Winter in Gaza:
A new war devours the tents of the displaced
Shaimaa Eid
On the shores of Al-Mawasi in Khan Yunis, Palestinians are entering yet another harsh chapter in their ongoing tragedy. With the first heavy rains of winter, the worn-out tents that had sheltered displaced families since the beginning of the war turned into shallow lakes, submerging the few belongings they still possessed.
The sight of flooded camps sinking into the sand was sadly predictable. Still, it laid bare the sheer magnitude of the humanitarian collapse that hundreds of thousands have endured for more than two years.

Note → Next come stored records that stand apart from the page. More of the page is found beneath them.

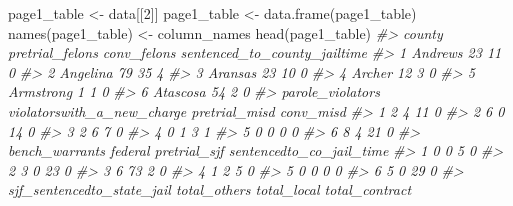 \documentclass[
  12pt,
]{book}
\newenvironment{Shaded}{\begin{snugshade}}{\end{snugshade}}
\newcommand{\CommentTok}[1]{\textcolor[rgb]{0.37,0.37,0.37}{\textit{#1}}}
\newcommand{\DecValTok}[1]{\textcolor[rgb]{0.06,0.06,0.06}{#1}}
\newcommand{\FunctionTok}[1]{\textcolor[rgb]{0,0,0}{#1}}
\newcommand{\NormalTok}[1]{#1}
\newcommand{\OtherTok}[1]{\textcolor[rgb]{0.37,0.37,0.37}{#1}}
\begin{document}
\begin{Shaded}
\begin{Highlighting}[]
\NormalTok{page1\_table }\OtherTok{\textless{}{-}}\NormalTok{ data[[}\DecValTok{2}\NormalTok{]]}
\NormalTok{page1\_table }\OtherTok{\textless{}{-}} \FunctionTok{data.frame}\NormalTok{(page1\_table)}
\FunctionTok{names}\NormalTok{(page1\_table) }\OtherTok{\textless{}{-}}\NormalTok{ column\_names}
\FunctionTok{head}\NormalTok{(page1\_table)}
\CommentTok{\#\textgreater{}      county pretrial\_felons conv\_felons sentenced\_to\_county\_jailtime}
\CommentTok{\#\textgreater{} 1   Andrews              23          11                            0}
\CommentTok{\#\textgreater{} 2  Angelina              79          35                            4}
\CommentTok{\#\textgreater{} 3   Aransas              23          10                            0}
\CommentTok{\#\textgreater{} 4    Archer              12           3                            0}
\CommentTok{\#\textgreater{} 5 Armstrong               1           1                            0}
\CommentTok{\#\textgreater{} 6  Atascosa              54           2                            0}
\CommentTok{\#\textgreater{}   parole\_violators violatorswith\_a\_new\_charge pretrial\_misd conv\_misd}
\CommentTok{\#\textgreater{} 1                2                          4            11         0}
\CommentTok{\#\textgreater{} 2                6                          0            14         0}
\CommentTok{\#\textgreater{} 3                2                          6             7         0}
\CommentTok{\#\textgreater{} 4                0                          1             3         1}
\CommentTok{\#\textgreater{} 5                0                          0             0         0}
\CommentTok{\#\textgreater{} 6                8                          4            21         0}
\CommentTok{\#\textgreater{}   bench\_warrants federal pretrial\_sjf sentencedto\_co\_jail\_time}
\CommentTok{\#\textgreater{} 1              0       0            5                        0}
\CommentTok{\#\textgreater{} 2              3       0           23                        0}
\CommentTok{\#\textgreater{} 3              6      73            2                        0}
\CommentTok{\#\textgreater{} 4              1       2            5                        0}
\CommentTok{\#\textgreater{} 5              0       0            0                        0}
\CommentTok{\#\textgreater{} 6              5       0           29                        0}
\CommentTok{\#\textgreater{}   sjf\_sentencedto\_state\_jail total\_others total\_local total\_contract}

\end{Highlighting}
\end{Shaded}
\end{document}
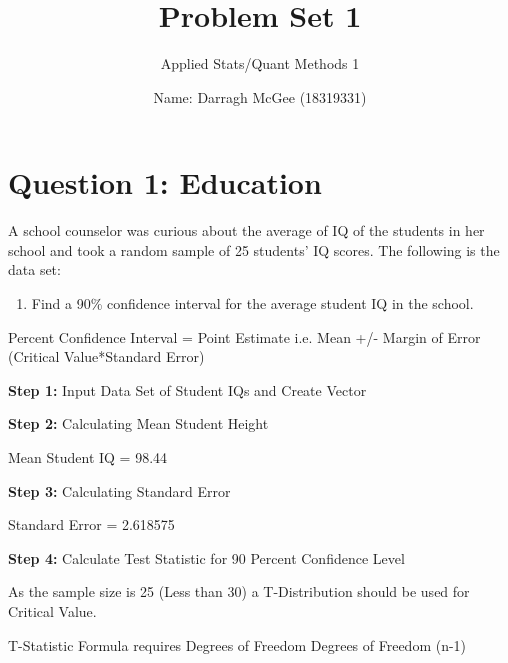 \documentclass[12pt,letterpaper]{article}
\title{Problem Set 1}
\date{
	Name: Darragh McGee (18319331)\\
}
\author{Applied Stats/Quant Methods 1}
\begin{document}
	\maketitle

	\section*{Question 1: Education}

A school counselor was curious about the average of IQ of the students in her school and took a random sample of 25 students' IQ scores. The following is the data set:\\
\vspace{.5cm}
  
\vspace{.5cm}

\begin{enumerate}
\item Find a 90\% confidence interval for the average student IQ in the school.
\end{enumerate}

 Percent Confidence Interval = Point Estimate i.e. Mean +/- Margin of Error (Critical Value*Standard Error)

\vspace{.5cm}
\noindent\textbf{Step 1:} Input Data Set of Student IQs and Create Vector
 

\vspace{.5cm}
\noindent\textbf{Step 2:} Calculating Mean Student Height
 
Mean Student IQ =  98.44

\vspace{.5cm}
\noindent\textbf{Step 3:} Calculating Standard Error
 
Standard Error = 2.618575

\vspace{.5cm}
\noindent\textbf{Step 4:} Calculate Test Statistic for 90 Percent Confidence Level

\noindent As the sample size is 25 (Less than 30) a T-Distribution should be used for Critical Value.  

\vspace{.5cm}
\noindent T-Statistic Formula requires Degrees of Freedom Degrees of Freedom (n-1)
 
\end{document}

Amir Abu Shamala, a father of five, recalls the first moments of the storm that swept through his tent. “It was a harsh and unexpected winter wave. We were completely flooded,” he said. “Our mattresses and belongings got soaked. My children caught colds and suffered stomach aches from the extreme cold.”
His voice carries both helplessness and anger as he continues: “If this is just the first storm, what will happen in the coming days? We’re living in damp, freezing air, and we don’t have enough blankets. I don’t know how I’ll protect my children.”
Not far away, Ibtihal Abu Ghali is raising four children and caring for her elderly mother alone in another fragile tent.
“I play the role of both mother and father,” she says. “I woke up to my children screaming as the tent tore apart and water rushed in. We sought shelter in a neighbor’s tent until morning. This tent is uninhabitable, but we have nowhere else to go.”
She pauses, then adds quietly, “We lost our home in Rafah two years ago. Every winter, the same pain returns. My children shiver the whole night.”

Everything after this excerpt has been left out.